**Problem description:** Could each record be written out again exactly as it stands?

= = = =

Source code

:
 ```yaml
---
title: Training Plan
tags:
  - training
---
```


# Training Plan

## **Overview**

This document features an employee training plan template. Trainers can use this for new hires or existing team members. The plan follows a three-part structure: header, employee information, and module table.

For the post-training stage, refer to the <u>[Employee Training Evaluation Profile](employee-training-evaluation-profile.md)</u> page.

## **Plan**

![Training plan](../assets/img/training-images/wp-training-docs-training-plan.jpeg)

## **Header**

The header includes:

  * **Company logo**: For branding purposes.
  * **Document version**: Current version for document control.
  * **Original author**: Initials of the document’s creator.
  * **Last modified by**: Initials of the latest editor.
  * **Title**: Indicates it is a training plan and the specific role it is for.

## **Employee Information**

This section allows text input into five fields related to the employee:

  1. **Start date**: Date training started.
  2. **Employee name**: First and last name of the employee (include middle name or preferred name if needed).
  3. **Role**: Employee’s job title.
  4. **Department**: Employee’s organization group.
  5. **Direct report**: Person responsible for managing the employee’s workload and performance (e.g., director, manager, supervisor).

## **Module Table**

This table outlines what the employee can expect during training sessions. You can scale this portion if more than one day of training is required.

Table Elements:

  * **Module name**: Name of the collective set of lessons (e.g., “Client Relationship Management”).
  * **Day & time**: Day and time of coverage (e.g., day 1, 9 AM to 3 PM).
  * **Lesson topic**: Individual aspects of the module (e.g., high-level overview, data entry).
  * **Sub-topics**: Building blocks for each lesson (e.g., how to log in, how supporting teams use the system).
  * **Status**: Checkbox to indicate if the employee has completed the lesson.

= = = =

**Response area:**
Source code

:
 ```yaml
---
title: Training Plan
tags:
  - training
---
```


# Training Plan

## **Overview**

This document features an employee training plan template. Trainers can use this for new hires or existing team members. The plan follows a three-part structure: header, employee information, and module table.

For the post-training stage, refer to the <u>[Employee Training Evaluation Profile](employee-training-evaluation-profile.md)</u> page.

## **Plan**

![Training plan](../assets/img/training-images/wp-training-docs-training-plan.jpeg)

## **Header**

The header includes:

  * **Company logo**: For branding purposes.
  * **Document version**: Current version for document control.
  * **Original author**: Initials of the document’s creator.
  * **Last modified by**: Initials of the latest editor.
  * **Title**: Indicates it is a training plan and the specific role it is for.

## **Employee Information**

This section allows text input into five fields related to the employee:

  1. **Start date**: Date training started.
  2. **Employee name**: First and last name of the employee (include middle name or preferred name if needed).
  3. **Role**: Employee’s job title.
  4. **Department**: Employee’s organization group.
  5. **Direct report**: Person responsible for managing the employee’s workload and performance (e.g., director, manager, supervisor).

## **Module Table**

This table outlines what the employee can expect during training sessions. You can scale this portion if more than one day of training is required.

Table Elements:

  * **Module name**: Name of the collective set of lessons (e.g., “Client Relationship Management”).
  * **Day & time**: Day and time of coverage (e.g., day 1, 9 AM to 3 PM).
  * **Lesson topic**: Individual aspects of the module (e.g., high-level overview, data entry).
  * **Sub-topics**: Building blocks for each lesson (e.g., how to log in, how supporting teams use the system).
  * **Status**: Checkbox to indicate if the employee has completed the lesson.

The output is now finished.